(Sharecast News) - Trading in social media platform Reddit got under way on the New York Stock Exchange on Thursday, in one of the most high- profile tech debuts of recent years.

The social media platform sold around 22m shares at $34 a share, at the top of its $31 to $34 range, giving it a valuation of around $6.4bn.

The initial public offering has raised around $748m.

Co-founder and chief executive Steve Huffman has sold 500,000 of his own shares for around $17m, the Financial Times reported.

Reddit, where communities form niche online forums dubbed subreddits, was founded in 2005 but had yet to break even.

The San Francisco-based firm posted sales of $804m last year, after tighter moderation helped boost advertising revenues. It posted an annual loss of $91m in 2023.

Reddit has said it plans to diversify revenues going forward, including adding e-commerce features. In February, it announced a $66m deal to provide artificial intelligence training data to Alphabet's Google.

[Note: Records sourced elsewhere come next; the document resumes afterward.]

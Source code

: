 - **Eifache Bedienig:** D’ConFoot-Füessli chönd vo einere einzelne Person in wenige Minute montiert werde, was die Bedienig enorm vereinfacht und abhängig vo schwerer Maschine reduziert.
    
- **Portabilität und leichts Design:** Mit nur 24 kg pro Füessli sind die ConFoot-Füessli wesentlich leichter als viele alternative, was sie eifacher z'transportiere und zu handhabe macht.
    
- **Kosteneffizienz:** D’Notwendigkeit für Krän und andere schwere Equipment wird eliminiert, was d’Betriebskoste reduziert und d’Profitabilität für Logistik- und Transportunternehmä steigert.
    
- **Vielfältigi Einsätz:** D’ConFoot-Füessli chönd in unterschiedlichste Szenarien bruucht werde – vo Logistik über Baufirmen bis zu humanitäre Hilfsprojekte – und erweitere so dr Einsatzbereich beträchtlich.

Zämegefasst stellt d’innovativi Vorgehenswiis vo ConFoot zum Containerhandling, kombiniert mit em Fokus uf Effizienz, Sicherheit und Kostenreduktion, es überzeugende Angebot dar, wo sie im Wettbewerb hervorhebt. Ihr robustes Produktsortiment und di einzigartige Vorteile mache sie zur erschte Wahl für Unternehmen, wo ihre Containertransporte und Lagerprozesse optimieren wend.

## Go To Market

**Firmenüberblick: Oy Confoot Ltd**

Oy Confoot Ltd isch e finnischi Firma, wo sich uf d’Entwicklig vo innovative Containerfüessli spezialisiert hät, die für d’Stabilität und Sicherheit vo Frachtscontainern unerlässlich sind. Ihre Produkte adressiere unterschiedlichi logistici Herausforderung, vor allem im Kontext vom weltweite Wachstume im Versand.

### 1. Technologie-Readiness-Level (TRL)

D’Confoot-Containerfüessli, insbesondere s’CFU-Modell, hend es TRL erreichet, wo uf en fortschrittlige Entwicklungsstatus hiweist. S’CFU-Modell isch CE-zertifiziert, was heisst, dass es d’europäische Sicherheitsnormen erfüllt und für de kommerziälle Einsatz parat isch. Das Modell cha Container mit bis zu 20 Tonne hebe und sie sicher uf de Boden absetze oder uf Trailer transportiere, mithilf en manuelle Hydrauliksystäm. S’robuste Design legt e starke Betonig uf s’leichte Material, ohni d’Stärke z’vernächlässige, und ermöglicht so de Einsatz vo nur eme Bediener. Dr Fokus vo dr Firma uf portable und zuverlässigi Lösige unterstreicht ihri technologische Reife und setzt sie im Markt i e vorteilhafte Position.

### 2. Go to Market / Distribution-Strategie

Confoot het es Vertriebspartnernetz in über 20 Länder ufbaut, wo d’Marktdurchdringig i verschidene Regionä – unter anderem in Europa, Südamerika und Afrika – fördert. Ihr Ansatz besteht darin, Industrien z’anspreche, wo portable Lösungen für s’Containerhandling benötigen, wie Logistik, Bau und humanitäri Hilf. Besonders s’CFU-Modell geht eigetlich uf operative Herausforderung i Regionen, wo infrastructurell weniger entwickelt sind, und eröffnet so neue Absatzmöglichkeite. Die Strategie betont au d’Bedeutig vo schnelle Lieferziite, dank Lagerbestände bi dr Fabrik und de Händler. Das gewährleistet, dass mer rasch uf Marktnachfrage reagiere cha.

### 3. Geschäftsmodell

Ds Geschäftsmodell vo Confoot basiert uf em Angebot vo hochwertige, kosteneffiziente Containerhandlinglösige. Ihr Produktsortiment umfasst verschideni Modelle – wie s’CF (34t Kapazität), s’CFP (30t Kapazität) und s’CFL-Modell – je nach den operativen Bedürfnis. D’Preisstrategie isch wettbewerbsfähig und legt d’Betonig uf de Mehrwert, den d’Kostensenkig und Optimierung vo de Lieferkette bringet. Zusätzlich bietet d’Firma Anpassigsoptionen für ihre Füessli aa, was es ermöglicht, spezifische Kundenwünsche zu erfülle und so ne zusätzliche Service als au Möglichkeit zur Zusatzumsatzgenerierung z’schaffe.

However, since then Reddit confirmed that the US Federal Trade Commission was probing the firm's sale, licensing and sharing of user-generated content with third parties in relation to AI models.

Ipek Ozkardeskaya, senior analyst at Swissquote Bank, said: "Fundamentally, Reddit is not Nvidia - huh - they haven't had a profitable year since the 2005 launch and the user growth has stalled near 500m for the past three years.

"Therefore, Redditers should give a supportive hand to make buzzy headlines."